Drawing from survey data in a recent Celent report, Michael Fitzgerald, an analyst with the firm, provides insurers with insights to understand the insurance accelerator space and factors to consider when making a decision to participate in one. Among the key benefits: Accelerators offer insurers a defined screening process to evaluate many more opportunities than a single insurer acting alone could perform. Fitzgerald also highlights differentiating factors including structural variations and scope differences related to line of business and geography.

Most insurers have many questions when evaluating the opportunities of participation in an accelerator. What differentiates one from another? How should effectiveness be measured? Which pricing should be selected? Who should be involved from their organization?

Insurers that wish to understand the space can with some research.

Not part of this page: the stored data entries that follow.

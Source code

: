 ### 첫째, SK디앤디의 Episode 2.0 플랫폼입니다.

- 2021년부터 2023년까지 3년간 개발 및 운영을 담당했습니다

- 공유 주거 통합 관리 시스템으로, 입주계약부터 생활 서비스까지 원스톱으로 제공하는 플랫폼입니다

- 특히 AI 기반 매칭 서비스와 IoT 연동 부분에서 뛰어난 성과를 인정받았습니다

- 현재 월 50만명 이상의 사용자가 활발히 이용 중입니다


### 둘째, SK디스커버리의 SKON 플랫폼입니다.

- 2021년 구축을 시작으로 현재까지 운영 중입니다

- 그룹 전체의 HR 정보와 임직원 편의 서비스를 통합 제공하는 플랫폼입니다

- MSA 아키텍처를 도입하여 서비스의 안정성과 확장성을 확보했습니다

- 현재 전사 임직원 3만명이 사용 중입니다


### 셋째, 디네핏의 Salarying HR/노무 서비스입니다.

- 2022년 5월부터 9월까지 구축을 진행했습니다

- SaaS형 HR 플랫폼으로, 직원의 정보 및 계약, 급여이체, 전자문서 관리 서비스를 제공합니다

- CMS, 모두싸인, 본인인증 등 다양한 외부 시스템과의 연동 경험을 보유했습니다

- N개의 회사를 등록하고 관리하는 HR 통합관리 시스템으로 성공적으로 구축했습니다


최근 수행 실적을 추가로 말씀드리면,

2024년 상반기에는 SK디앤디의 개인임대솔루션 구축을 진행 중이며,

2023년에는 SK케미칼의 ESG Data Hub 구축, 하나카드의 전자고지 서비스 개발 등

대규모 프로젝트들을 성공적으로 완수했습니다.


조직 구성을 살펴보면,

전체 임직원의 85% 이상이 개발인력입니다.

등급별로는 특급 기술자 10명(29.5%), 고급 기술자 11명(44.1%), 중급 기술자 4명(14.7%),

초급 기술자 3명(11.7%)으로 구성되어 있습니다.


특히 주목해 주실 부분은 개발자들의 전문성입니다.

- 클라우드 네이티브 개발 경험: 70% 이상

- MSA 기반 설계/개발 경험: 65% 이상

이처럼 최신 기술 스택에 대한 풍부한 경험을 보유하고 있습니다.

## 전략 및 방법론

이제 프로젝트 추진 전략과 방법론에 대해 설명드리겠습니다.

This article will provide a starting point based on the survey data contained in the recent Celent report “Insurance Accelerators: A Market Scan.”

Why Might an Insurer Need a Technology Accelerator?

Multiple forces are changing the ways insurance is marketed, purchased and serviced. Social media platforms, online retailers and consumer product firms are expanding customers’ expectations regarding ease and availability. Demographics introduce increasing numbers of millennial “digital natives” into the commerce stream. New technologies open up opportunities to serve customers and to identify, mitigate and eliminate risk.